* Exercise aim: Check which lines in the records hold "customer" and report how many there are, with no other text.

* Exercise input:

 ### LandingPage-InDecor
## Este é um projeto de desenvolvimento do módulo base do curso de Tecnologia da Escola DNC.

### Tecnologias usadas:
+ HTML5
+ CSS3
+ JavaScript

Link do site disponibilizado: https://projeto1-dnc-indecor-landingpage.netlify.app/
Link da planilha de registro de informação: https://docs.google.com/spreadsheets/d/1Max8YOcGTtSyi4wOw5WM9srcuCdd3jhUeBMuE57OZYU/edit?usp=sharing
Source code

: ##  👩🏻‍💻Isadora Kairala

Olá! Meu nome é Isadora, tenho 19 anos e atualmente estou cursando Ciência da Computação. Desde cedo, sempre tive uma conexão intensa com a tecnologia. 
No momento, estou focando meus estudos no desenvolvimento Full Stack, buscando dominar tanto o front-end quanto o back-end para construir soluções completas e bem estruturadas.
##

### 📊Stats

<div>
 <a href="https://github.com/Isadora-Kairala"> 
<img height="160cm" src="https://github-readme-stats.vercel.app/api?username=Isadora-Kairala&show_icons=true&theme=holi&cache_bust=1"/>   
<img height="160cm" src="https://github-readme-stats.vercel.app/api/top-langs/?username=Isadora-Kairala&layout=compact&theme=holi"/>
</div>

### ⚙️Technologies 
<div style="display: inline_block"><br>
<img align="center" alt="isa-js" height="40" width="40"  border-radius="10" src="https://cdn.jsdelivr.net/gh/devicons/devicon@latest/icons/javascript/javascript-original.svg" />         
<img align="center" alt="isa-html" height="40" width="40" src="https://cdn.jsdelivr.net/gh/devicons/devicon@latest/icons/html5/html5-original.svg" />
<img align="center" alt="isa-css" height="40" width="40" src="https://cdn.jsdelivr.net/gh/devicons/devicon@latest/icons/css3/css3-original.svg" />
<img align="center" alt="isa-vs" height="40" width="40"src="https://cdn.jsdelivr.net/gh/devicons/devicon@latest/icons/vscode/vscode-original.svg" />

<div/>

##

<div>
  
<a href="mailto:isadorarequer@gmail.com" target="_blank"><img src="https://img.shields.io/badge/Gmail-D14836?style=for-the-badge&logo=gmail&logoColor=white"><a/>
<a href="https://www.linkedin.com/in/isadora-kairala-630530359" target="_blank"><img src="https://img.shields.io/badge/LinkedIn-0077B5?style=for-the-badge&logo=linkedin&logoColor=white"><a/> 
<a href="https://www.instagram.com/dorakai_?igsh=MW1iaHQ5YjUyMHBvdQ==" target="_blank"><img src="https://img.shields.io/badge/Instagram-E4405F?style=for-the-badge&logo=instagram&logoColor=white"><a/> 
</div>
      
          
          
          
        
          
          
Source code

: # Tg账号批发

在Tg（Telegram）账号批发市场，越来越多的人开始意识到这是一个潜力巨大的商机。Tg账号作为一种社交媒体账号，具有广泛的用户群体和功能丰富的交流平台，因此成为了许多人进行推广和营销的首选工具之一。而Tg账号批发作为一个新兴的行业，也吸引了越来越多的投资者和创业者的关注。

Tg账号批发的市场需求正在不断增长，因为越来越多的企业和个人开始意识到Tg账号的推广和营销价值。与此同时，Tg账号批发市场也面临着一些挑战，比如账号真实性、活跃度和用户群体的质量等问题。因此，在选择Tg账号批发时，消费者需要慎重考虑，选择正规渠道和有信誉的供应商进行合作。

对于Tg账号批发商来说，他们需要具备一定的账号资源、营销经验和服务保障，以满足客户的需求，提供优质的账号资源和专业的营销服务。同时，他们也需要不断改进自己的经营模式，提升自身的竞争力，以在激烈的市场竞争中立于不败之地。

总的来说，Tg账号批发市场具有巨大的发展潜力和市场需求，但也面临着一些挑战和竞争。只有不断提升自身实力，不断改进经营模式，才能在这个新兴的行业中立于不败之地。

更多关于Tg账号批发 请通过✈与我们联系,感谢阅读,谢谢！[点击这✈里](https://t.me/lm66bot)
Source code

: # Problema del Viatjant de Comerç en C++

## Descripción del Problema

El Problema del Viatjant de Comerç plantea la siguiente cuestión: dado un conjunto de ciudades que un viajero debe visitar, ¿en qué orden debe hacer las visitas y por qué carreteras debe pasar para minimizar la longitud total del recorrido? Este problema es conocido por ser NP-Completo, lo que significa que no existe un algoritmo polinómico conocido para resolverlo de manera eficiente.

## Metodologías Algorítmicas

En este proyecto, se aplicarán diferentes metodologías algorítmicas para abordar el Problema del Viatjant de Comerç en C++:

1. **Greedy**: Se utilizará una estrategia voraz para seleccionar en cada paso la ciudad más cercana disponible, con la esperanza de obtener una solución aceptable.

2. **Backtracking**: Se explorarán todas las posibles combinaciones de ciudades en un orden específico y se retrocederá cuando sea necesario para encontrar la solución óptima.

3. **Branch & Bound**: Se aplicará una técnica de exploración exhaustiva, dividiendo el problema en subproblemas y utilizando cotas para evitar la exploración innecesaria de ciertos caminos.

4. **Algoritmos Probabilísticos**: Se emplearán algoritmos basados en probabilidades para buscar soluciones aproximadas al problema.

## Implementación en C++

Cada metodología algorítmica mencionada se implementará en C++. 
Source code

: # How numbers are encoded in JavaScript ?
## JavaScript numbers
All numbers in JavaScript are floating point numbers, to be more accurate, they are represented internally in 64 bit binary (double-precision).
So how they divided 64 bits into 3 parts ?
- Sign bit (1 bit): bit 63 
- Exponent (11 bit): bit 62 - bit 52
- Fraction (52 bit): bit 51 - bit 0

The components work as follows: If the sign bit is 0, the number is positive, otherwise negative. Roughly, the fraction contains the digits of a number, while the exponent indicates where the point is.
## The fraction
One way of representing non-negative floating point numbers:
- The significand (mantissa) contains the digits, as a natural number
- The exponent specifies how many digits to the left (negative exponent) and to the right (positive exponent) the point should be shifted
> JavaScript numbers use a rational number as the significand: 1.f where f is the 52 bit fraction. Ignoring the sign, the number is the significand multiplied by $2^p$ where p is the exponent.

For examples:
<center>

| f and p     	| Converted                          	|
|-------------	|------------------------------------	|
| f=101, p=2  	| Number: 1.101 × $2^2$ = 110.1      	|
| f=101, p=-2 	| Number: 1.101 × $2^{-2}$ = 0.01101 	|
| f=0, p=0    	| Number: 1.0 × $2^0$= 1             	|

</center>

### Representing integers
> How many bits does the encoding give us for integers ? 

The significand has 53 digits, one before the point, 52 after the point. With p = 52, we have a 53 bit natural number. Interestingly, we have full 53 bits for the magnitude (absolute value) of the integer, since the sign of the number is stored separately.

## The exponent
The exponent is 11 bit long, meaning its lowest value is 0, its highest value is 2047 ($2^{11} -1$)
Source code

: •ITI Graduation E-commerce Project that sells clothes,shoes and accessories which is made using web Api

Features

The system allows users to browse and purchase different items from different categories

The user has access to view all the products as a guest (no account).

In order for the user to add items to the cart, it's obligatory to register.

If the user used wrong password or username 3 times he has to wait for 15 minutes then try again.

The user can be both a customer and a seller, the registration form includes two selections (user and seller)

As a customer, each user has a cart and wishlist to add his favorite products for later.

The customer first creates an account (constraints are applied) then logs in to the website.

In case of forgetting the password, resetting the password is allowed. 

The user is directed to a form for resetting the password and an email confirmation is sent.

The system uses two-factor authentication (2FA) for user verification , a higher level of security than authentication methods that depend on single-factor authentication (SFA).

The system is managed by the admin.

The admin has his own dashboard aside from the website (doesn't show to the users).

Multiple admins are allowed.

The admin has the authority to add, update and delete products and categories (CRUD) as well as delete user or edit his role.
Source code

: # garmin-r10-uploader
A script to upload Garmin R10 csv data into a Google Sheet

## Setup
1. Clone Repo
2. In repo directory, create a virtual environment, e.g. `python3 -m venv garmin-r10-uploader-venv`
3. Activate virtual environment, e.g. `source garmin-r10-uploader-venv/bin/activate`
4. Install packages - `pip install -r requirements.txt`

* Written answer: 3